There has been an element of self-indulgence with past works from the Rash Dash Company; a sense of stuffing ideas into a play in the hope that some of them connect with the audience. Entering HOME and seeing Becky Wilkie stationed at the side of the stage dressed as a pregnant blue-skinned alien cranking out some impressively dirty rock and roll music does not really come as a surprise. However, Future Bodiesmarks a definite change of style for the Company moving away from feminist politics to a more rigorous demanding approach that remains fresh and off-centre.
Authors Clare Duffy and Abbi Greenland ( with their co-creators Helen Goalen, Jon Spooner and Becky Wilkie) explore the moral aspects of technological growth speculating that , in the future, it may be possible to devise a computer programme that will replicate the thought processes and personality of an individual thereby making him/her effectively immortal . The pros and cons of implants that will regulate emotion (and so eliminate anti-social behaviour) or connect people to computers on a permanent basis allowing greater efficiencies while also facilitating the monitoring of behaviour are examined.
Directors Abbi Greenland and Helen Goalen subtly move the tone of the play from optimistic to apprehensive.
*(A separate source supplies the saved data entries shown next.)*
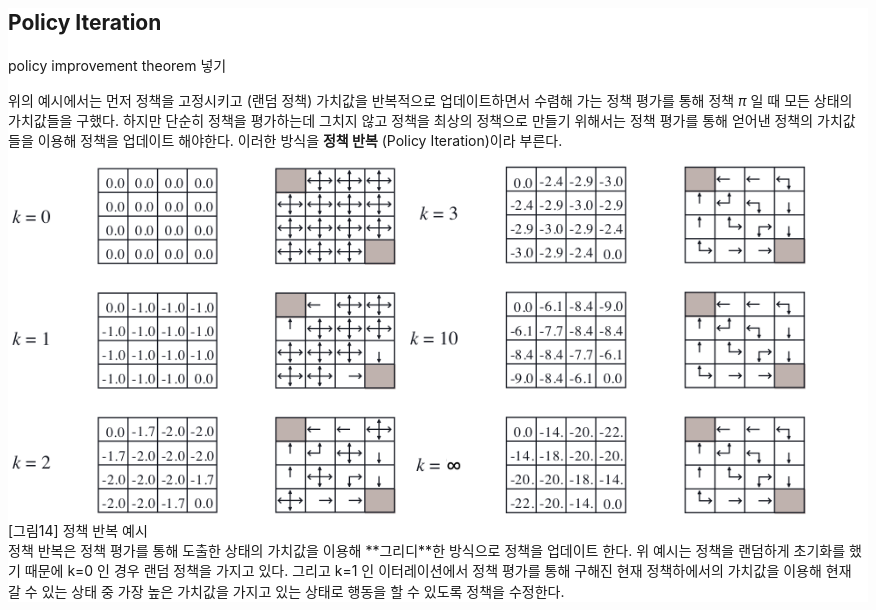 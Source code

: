 ## Policy Iteration
policy improvement theorem 넣기

위의 예시에서는 먼저 정책을 고정시키고 (랜덤 정책) 가치값을 반복적으로 업데이트하면서 수렴해 가는 정책 평가를 통해 정책 $\pi$ 일 때 모든 상태의 가치값들을 구했다. 하지만 단순히 정책을 평가하는데 그치지 않고 정책을 최상의 정책으로 만들기 위해서는 정책 평가를 통해 얻어낸 정책의 가치값들을 이용해 정책을 업데이트 해야한다. 이러한 방식을 **정책 반복** (Policy Iteration)이라 부른다.
<div class="imgcap">
<img src="/assets/RL/policy_eval_result3.png" style="max-height:350px">
<img src="/assets/RL/policy_eval_result4.png" style="max-height:350px">
<div>[그림14] 정책 반복 예시</div>
</div>
정책 반복은 정책 평가를 통해 도출한 상태의 가치값을 이용해 **그리디**한 방식으로 정책을 업데이트 한다. 위 예시는 정책을 랜덤하게 초기화를 했기 때문에 k=0 인 경우 랜덤 정책을 가지고 있다. 그리고 k=1 인 이터레이션에서 정책 평가를 통해 구해진 현재 정책하에서의 가치값을 이용해 현재 갈 수 있는 상태 중 가장 높은 가치값을 가지고 있는 상태로 행동을 할 수 있도록 정책을 수정한다.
Initially, all of the technological advances are seen in a positive light- cancer is curable and regarded as no more significant than low blood sugar. Lara Steward, who is profoundly deaf, plays a character choosing to reject treatment, as she does not regard deafness as a disability. As sign language allows her to swear at unsuspecting irritants, you can see her point. But gradually the element of choice is eliminated; the play speculates that agreeing to accept the imposition of technological ‘upgrades’ would become a contractual condition of employment and those unable to afford the highest quality would be left behind. The inevitable technical mishap is treated lightly but there is no doubt that the consequences could have more significant.
The play is staged as a series of short pieces moving forward across centuries. Potentially this could become irritating with so many scene changes breaking concentration. Yet there is a subtle link drawing the pieces together and creating a coherent whole as scenes towards the end reference characters from early scenes.
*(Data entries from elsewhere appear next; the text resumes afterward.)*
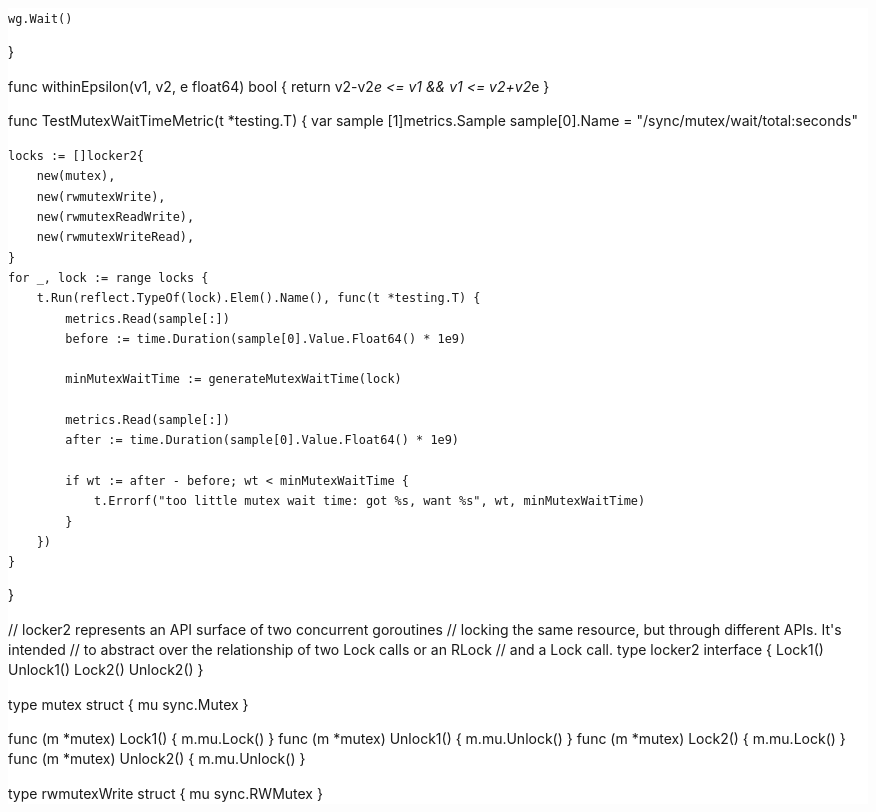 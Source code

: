	wg.Wait()
}

func withinEpsilon(v1, v2, e float64) bool {
	return v2-v2*e <= v1 && v1 <= v2+v2*e
}

func TestMutexWaitTimeMetric(t *testing.T) {
	var sample [1]metrics.Sample
	sample[0].Name = "/sync/mutex/wait/total:seconds"

	locks := []locker2{
		new(mutex),
		new(rwmutexWrite),
		new(rwmutexReadWrite),
		new(rwmutexWriteRead),
	}
	for _, lock := range locks {
		t.Run(reflect.TypeOf(lock).Elem().Name(), func(t *testing.T) {
			metrics.Read(sample[:])
			before := time.Duration(sample[0].Value.Float64() * 1e9)

			minMutexWaitTime := generateMutexWaitTime(lock)

			metrics.Read(sample[:])
			after := time.Duration(sample[0].Value.Float64() * 1e9)

			if wt := after - before; wt < minMutexWaitTime {
				t.Errorf("too little mutex wait time: got %s, want %s", wt, minMutexWaitTime)
			}
		})
	}
}

// locker2 represents an API surface of two concurrent goroutines
// locking the same resource, but through different APIs. It's intended
// to abstract over the relationship of two Lock calls or an RLock
// and a Lock call.
type locker2 interface {
	Lock1()
	Unlock1()
	Lock2()
	Unlock2()
}

type mutex struct {
	mu sync.Mutex
}

func (m *mutex) Lock1()   { m.mu.Lock() }
func (m *mutex) Unlock1() { m.mu.Unlock() }
func (m *mutex) Lock2()   { m.mu.Lock() }
func (m *mutex) Unlock2() { m.mu.Unlock() }

type rwmutexWrite struct {
	mu sync.RWMutex
}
In a lovely touch, for a play about innovation, the closed captions surtitles become part of the action positioned close to the speaker like word balloons in comics rather than posted above the stage. When the sound is disrupted, the captions are also distorted.
The conclusion of the play, a bizarre mime/ dance suggesting a period of rapid intellectual or technological advancement will be followed by a reversion to inarticulate barbarism is not entirely successful but it is hard to imagine how such a challenging play might end otherwise.
Future Bodies is a thought-provoking and highly entertaining play that is (almost) future perfect.